Records excerpted from a collection
====

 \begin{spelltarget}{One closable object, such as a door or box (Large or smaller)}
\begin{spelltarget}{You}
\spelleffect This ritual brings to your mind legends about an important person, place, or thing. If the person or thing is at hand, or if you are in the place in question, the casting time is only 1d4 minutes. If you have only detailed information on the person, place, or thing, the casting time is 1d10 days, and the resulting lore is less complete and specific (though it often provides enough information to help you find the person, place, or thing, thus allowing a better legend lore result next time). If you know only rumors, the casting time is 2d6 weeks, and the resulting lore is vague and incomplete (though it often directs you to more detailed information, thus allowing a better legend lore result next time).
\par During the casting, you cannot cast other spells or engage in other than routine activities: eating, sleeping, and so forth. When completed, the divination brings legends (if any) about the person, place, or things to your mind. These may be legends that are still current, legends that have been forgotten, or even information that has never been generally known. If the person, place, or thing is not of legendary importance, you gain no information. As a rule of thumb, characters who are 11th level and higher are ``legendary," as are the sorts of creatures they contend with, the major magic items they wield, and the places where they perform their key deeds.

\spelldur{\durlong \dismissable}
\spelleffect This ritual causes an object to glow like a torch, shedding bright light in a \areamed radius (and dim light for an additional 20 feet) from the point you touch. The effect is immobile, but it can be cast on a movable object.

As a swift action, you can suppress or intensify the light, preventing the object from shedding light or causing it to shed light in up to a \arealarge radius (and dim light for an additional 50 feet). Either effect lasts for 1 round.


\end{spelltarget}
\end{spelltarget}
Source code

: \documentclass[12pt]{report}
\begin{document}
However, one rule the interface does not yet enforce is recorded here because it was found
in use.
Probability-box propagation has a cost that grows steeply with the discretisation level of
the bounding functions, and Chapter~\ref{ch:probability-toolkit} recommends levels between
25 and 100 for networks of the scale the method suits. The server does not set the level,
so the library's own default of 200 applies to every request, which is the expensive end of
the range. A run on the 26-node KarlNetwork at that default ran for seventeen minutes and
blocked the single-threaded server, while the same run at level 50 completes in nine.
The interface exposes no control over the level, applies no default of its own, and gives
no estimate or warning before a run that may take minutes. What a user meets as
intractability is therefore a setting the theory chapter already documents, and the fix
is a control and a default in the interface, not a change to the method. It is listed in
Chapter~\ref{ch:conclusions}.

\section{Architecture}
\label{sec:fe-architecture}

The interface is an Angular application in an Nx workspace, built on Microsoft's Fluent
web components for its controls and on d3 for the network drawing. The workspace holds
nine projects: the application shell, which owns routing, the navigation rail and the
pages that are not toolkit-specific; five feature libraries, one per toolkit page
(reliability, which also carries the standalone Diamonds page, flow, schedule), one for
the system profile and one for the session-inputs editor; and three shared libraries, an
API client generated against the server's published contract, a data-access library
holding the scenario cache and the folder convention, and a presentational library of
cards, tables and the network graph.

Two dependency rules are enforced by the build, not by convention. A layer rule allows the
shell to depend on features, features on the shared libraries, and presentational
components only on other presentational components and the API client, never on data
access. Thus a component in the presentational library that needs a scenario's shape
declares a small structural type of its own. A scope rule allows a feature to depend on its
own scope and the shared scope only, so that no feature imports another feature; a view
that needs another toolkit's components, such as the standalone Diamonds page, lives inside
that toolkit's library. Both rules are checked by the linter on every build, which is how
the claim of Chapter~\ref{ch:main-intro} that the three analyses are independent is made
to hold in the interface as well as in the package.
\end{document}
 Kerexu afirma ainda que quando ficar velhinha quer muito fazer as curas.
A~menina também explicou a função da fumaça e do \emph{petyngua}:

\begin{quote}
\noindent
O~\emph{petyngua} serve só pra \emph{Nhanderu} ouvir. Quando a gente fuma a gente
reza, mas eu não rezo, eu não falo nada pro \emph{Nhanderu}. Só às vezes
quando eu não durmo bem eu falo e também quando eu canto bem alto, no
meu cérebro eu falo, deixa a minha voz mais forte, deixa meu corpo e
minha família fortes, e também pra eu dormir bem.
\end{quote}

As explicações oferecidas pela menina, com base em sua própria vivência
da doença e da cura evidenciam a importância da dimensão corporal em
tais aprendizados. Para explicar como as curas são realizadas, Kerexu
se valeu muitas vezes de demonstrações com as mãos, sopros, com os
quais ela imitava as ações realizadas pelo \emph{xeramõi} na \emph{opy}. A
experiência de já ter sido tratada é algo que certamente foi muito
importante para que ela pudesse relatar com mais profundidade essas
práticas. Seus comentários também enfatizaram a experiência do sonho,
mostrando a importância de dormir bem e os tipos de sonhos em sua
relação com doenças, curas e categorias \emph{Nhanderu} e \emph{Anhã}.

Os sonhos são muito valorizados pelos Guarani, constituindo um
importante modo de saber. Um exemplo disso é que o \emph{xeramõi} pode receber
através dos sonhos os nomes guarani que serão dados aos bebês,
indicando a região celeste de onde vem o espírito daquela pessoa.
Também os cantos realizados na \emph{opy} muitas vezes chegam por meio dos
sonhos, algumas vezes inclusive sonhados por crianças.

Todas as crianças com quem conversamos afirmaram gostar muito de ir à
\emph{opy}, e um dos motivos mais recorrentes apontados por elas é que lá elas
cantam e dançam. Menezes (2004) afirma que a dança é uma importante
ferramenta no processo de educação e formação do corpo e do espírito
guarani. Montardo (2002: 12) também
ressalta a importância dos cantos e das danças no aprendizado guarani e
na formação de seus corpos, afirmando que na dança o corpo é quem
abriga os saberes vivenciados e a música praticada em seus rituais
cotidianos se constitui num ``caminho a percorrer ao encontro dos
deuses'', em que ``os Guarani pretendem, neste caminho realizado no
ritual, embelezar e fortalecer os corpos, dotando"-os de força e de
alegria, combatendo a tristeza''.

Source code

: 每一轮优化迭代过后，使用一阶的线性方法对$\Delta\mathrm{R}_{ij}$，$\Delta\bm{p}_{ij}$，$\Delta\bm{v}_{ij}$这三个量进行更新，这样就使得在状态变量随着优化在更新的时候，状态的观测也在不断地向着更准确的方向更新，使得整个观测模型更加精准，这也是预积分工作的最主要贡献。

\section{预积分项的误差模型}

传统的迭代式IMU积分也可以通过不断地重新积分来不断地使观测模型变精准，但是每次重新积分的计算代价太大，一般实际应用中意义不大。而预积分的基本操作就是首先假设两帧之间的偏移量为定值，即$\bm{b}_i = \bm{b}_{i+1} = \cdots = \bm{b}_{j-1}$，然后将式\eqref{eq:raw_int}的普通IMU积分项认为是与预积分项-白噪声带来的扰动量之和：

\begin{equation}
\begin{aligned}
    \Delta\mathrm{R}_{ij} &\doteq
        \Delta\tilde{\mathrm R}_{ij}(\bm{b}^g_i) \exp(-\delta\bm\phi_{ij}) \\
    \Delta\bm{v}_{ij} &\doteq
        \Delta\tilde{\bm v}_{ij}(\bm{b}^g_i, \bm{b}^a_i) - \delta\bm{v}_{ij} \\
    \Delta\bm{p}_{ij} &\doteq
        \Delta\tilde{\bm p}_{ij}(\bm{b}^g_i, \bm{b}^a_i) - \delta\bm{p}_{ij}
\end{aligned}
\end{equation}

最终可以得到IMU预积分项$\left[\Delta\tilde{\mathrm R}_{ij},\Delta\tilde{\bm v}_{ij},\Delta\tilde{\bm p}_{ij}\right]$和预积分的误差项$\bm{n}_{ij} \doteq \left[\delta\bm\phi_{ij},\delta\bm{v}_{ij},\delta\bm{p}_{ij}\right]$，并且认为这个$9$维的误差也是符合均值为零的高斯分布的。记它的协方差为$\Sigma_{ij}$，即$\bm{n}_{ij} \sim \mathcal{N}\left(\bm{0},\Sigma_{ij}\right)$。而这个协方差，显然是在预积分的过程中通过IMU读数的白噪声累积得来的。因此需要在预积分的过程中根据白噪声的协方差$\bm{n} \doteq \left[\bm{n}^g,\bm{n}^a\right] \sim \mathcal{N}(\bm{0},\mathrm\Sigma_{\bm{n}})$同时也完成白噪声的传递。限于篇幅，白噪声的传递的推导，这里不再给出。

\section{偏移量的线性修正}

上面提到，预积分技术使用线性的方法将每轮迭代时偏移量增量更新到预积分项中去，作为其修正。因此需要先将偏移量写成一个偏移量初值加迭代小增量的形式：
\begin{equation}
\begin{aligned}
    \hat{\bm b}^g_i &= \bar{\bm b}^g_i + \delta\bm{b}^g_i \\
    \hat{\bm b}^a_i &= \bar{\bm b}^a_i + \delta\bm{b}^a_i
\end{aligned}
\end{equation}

====

§ Your goal:
Look through the data above and return exactly the lines from the one that contains "The interface is" to the one that contains "that needs another", inclusive, with nothing else.

§ Final answer:
The interface is an Angular application in an Nx workspace, built on Microsoft's Fluent
web components for its controls and on d3 for the network drawing. The workspace holds
nine projects: the application shell, which owns routing, the navigation rail and the
pages that are not toolkit-specific; five feature libraries, one per toolkit page
(reliability, which also carries the standalone Diamonds page, flow, schedule), one for
the system profile and one for the session-inputs editor; and three shared libraries, an
API client generated against the server's published contract, a data-access library
holding the scenario cache and the folder convention, and a presentational library of
cards, tables and the network graph.

Two dependency rules are enforced by the build, not by convention. A layer rule allows the
shell to depend on features, features on the shared libraries, and presentational
components only on other presentational components and the API client, never on data
access. Thus a component in the presentational library that needs a scenario's shape
declares a small structural type of its own. A scope rule allows a feature to depend on its
own scope and the shared scope only, so that no feature imports another feature; a view
that needs another toolkit's components, such as the standalone Diamonds page, lives inside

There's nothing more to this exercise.